My head spins and my fingers shake as I grip the fence for support.
“What do you mean…” I grapple for words, but can’t form a coherent thought. It’s not possible my mother’s best friend died two weeks ago and I didn’t know. “She… died? How?”
“Heart attack.” Mrs. Mayer shakes her head, letting her gaze drift over to Ms. Catherine’s front porch. “Your mama didn’t take it well, as I’m sure you can imagine.”
I’ve been out of the country for work, but Mama and I spoke several times over the last few weeks, and most of those times she seemed lucid and pretty close to her usual self. In none of those conversations did Ms. Catherine’s death come up. We talked yesterday to confirm my flight time. I make sure to come home at least once a month, twice if I can, but work has slammed me hard recently. I called Ms. Catherine a couple of times last week and got voice mail, but that has happened before. She always calls back.
Not this time.
“I can’t believe Betty didn’t tell you,” Mrs. Mayer says, her look shifting from mournful to speculative. “I wondered why you weren’t at the funeral.”
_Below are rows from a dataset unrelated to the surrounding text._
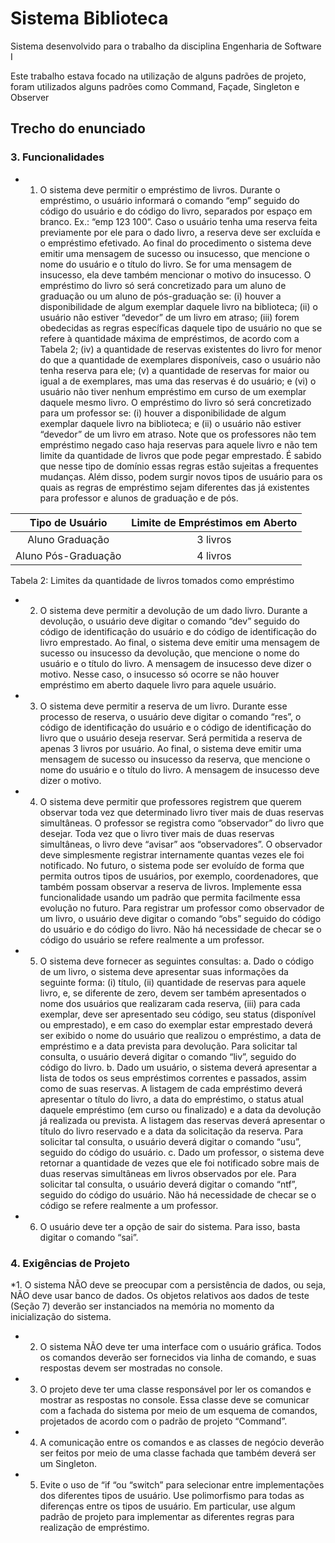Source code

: # Sistema Biblioteca
Sistema desenvolvido para o trabalho da disciplina Engenharia de Software I

Este trabalho estava focado na utilização de alguns padrões de projeto, foram utilizados alguns padrões como Command, Façade, Singleton e Observer


## Trecho do enunciado


### 3. Funcionalidades
* 1. O sistema deve permitir o empréstimo de livros. Durante o empréstimo, o usuário informará o
comando “emp” seguido do código do usuário e do código do livro, separados por espaço em
branco. Ex.: “emp 123 100”. Caso o usuário tenha uma reserva feita previamente por ele para
o dado livro, a reserva deve ser excluída e o empréstimo efetivado. Ao final do procedimento
o sistema deve emitir uma mensagem de sucesso ou insucesso, que mencione o nome do
usuário e o título do livro. Se for uma mensagem de insucesso, ela deve também mencionar o
motivo do insucesso.
O empréstimo do livro só será concretizado para um aluno de graduação ou um aluno de
pós-graduação se: (i) houver a disponibilidade de algum exemplar daquele livro na
biblioteca; (ii) o usuário não estiver “devedor” de um livro em atraso; (iii) forem obedecidas
as regras específicas daquele tipo de usuário no que se refere à quantidade máxima de
empréstimos, de acordo com a Tabela 2; (iv) a quantidade de reservas existentes do livro for
menor do que a quantidade de exemplares disponíveis, caso o usuário não tenha reserva para
ele; (v) a quantidade de reservas for maior ou igual a de exemplares, mas uma das reservas é
do usuário; e (vi) o usuário não tiver nenhum empréstimo em curso de um exemplar daquele
mesmo livro.
O empréstimo do livro só será concretizado para um professor se: (i) houver a disponibilidade
de algum exemplar daquele livro na biblioteca; e (ii) o usuário não estiver “devedor” de um
livro em atraso.
Note que os professores não tem empréstimo negado caso haja reservas para aquele livro e
não tem limite da quantidade de livros que pode pegar emprestado.
É sabido que nesse tipo de domínio essas regras estão sujeitas a frequentes mudanças. Além
disso, podem surgir novos tipos de usuário para os quais as regras de empréstimo sejam
diferentes das já existentes para professor e alunos de graduação e de pós.

Tipo de Usuário | Limite de Empréstimos em Aberto
:-------------: | :----------------:
Aluno Graduação | 3 livros
Aluno Pós-Graduação | 4 livros


Tabela 2: Limites da quantidade de livros tomados como empréstimo

* 2. O sistema deve permitir a devolução de um dado livro. Durante a devolução, o usuário deve
digitar o comando “dev” seguido do código de identificação do usuário e do código de
identificação do livro emprestado. Ao final, o sistema deve emitir uma mensagem de sucesso
ou insucesso da devolução, que mencione o nome do usuário e o título do livro. A mensagem
de insucesso deve dizer o motivo. Nesse caso, o insucesso só ocorre se não houver
empréstimo em aberto daquele livro para aquele usuário.

* 3. O sistema deve permitir a reserva de um livro. Durante esse processo de reserva, o usuário
deve digitar o comando “res”, o código de identificação do usuário e o código de identificação
do livro que o usuário deseja reservar. Será permitida a reserva de apenas 3 livros por usuário.
Ao final, o sistema deve emitir uma mensagem de sucesso ou insucesso da reserva, que
mencione o nome do usuário e o título do livro. A mensagem de insucesso deve dizer o
motivo.

* 4. O sistema deve permitir que professores registrem que querem observar toda vez que
determinado livro tiver mais de duas reservas simultâneas. O professor se registra como
“observador” do livro que desejar. Toda vez que o livro tiver mais de duas reservas
simultâneas, o livro deve “avisar” aos “observadores”. O observador deve simplesmente
registrar internamente quantas vezes ele foi notificado. No futuro, o sistema pode ser evoluído
de forma que permita outros tipos de usuários, por exemplo, coordenadores, que também
possam observar a reserva de livros. Implemente essa funcionalidade usando um padrão que
permita facilmente essa evolução no futuro. Para registrar um professor como observador de
um livro, o usuário deve digitar o comando “obs” seguido do código do usuário e do código
do livro. Não há necessidade de checar se o código do usuário se refere realmente a um
professor.

* 5. O sistema deve fornecer as seguintes consultas:
a. Dado o código de um livro, o sistema deve apresentar suas informações da seguinte
forma: (i) título, (ii) quantidade de reservas para aquele livro, e, se diferente de zero,
devem ser também apresentados o nome dos usuários que realizaram cada reserva, (iii)
para cada exemplar, deve ser apresentado seu código, seu status (disponível ou
emprestado), e em caso do exemplar estar emprestado deverá ser exibido o nome do
usuário que realizou o empréstimo, a data de empréstimo e a data prevista para
devolução. Para solicitar tal consulta, o usuário deverá digitar o comando “liv”, seguido
do código do livro.
b. Dado um usuário, o sistema deverá apresentar a lista de todos os seus empréstimos
correntes e passados, assim como de suas reservas. A listagem de cada empréstimo
deverá apresentar o título do livro, a data do empréstimo, o status atual daquele
empréstimo (em curso ou finalizado) e a data da devolução já realizada ou prevista. A
listagem das reservas deverá apresentar o título do livro reservado e a data da solicitação
da reserva. Para solicitar tal consulta, o usuário deverá digitar o comando “usu”, seguido
do código do usuário.
c. Dado um professor, o sistema deve retornar a quantidade de vezes que ele foi
notificado sobre mais de duas reservas simultâneas em livros observados por ele. Para
solicitar tal consulta, o usuário deverá digitar o comando “ntf”, seguido do código do
usuário. Não há necessidade de checar se o código se refere realmente a um professor.

* 6. O usuário deve ter a opção de sair do sistema. Para isso, basta digitar o comando “sai”.

### 4. Exigências de Projeto
*1. O sistema NÃO deve se preocupar com a persistência de dados, ou seja, NÃO deve usar banco de
dados. Os objetos relativos aos dados de teste (Seção 7) deverão ser instanciados na memória no
momento da inicialização do sistema.

* 2. O sistema NÃO deve ter uma interface com o usuário gráfica. Todos os comandos deverão ser
fornecidos via linha de comando, e suas respostas devem ser mostradas no console.

* 3. O projeto deve ter uma classe responsável por ler os comandos e mostrar as respostas no console.
Essa classe deve se comunicar com a fachada do sistema por meio de um esquema de comandos,
projetados de acordo com o padrão de projeto “Command”.

* 4. A comunicação entre os comandos e as classes de negócio deverão ser feitos por meio de uma classe
fachada que também deverá ser um Singleton.

* 5. Evite o uso de “if “ou “switch” para selecionar entre implementações dos diferentes tipos de usuário.
Use polimorfismo para todas as diferenças entre os tipos de usuário. Em particular, use algum
padrão de projeto para implementar as diferentes regras para realização de empréstimo.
“I… yeah, I…” There’s no answer for it. I refuse to give this woman more information that’s none of her business.
“So is Betty missing?” Her gaze sharpens, snaps to our back door, which, in my haste, I left open. A few tendrils of smoke straggle from the kitchen into the early evening air.
“No, not missing. Not home. I just got in from Atlanta and wondered if you’d seen her. I’m sure she’s out running some last-minute errands or something.”
“But her car’s in the garage,” Mrs. Mayer states. “She wouldn’t walk to the grocery store.”
“I need to go, Mrs. Mayer.” I turn abruptly and don’t wait for her to acknowledge the dismissal. “Merry Christmas.”
“Let me know when you find her,” she calls.
My steps stutter at the word “find,” but I speed-walk back into our house.
Mama’s missing.
When we first got the Alzheimer’s diagnosis, of course the doctors told us wandering was a possibility, but it’s not something we’ve had to deal with much before. Not like this. I need to call the police. I have no idea how long she’s been gone, where she might be. I knew the situation here wasn’t sustainable. It was patched and Band-Aided until we could figure out a long-term solution, and Ms. Catherine was the glue barely holding it all together. But she’s gone now, and Mama’s missing. An icy rivulet of fear runs down my spine, and I’m paralyzed. I—who always know what to do, where to go, what the next step should be—stand frozen in place with a sinking sense of dread and awful knowing. My throat closes around a sob, choking it into a whimper. I blink at the tears gathering in my eyes and swipe them.